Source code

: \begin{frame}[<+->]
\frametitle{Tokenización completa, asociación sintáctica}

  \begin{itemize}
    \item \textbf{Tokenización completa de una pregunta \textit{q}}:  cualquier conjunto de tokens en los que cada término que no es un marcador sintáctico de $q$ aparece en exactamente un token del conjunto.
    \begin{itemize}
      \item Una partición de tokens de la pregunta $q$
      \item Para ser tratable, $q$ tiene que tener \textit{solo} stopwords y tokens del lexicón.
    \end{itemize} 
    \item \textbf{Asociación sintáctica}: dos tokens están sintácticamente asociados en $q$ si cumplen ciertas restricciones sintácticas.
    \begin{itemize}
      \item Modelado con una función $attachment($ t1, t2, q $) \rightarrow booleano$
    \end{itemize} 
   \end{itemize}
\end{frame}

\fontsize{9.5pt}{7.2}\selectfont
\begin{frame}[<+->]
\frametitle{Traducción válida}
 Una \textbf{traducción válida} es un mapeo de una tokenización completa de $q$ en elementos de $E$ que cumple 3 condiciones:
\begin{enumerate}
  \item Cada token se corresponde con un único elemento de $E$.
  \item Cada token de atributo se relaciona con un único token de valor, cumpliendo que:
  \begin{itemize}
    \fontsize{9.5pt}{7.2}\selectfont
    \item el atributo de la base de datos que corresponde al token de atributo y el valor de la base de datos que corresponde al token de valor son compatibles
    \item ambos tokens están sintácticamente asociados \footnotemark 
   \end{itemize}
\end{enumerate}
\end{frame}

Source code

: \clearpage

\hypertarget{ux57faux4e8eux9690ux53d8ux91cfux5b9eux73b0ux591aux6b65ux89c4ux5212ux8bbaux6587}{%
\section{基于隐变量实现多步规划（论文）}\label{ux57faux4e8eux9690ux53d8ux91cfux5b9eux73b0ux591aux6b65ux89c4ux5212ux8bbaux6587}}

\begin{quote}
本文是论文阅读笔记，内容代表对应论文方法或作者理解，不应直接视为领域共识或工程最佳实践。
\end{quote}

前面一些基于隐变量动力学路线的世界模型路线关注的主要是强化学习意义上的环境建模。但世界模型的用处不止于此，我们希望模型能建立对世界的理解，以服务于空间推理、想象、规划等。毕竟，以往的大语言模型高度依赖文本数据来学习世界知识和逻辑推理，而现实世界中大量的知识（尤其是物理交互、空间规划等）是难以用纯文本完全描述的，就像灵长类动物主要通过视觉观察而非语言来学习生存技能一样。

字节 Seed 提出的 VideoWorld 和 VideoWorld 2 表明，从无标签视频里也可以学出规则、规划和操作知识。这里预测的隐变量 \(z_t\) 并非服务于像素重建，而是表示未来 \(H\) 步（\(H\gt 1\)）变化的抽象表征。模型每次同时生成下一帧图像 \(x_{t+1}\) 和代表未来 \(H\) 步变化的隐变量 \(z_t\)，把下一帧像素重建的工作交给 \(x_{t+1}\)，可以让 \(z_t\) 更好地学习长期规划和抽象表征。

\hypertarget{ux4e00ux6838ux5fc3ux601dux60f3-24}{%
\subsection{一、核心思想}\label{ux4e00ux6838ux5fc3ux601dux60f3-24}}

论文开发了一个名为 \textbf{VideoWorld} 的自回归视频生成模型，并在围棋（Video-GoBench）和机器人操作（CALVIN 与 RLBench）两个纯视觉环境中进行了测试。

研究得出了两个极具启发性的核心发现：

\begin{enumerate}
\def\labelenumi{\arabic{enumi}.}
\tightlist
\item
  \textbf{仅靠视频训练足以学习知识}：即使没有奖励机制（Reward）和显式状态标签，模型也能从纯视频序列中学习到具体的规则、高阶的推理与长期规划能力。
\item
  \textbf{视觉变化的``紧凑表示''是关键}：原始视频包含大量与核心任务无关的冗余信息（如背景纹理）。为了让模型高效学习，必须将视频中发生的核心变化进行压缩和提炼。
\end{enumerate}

**PROBLEM DESCRIPTION:** List every line above containing the word "único".

**RESPONSE TO THE EXERCISE:**
  \item Cada token se corresponde con un único elemento de $E$.
  \item Cada token de atributo se relaciona con un único token de valor, cumpliendo que:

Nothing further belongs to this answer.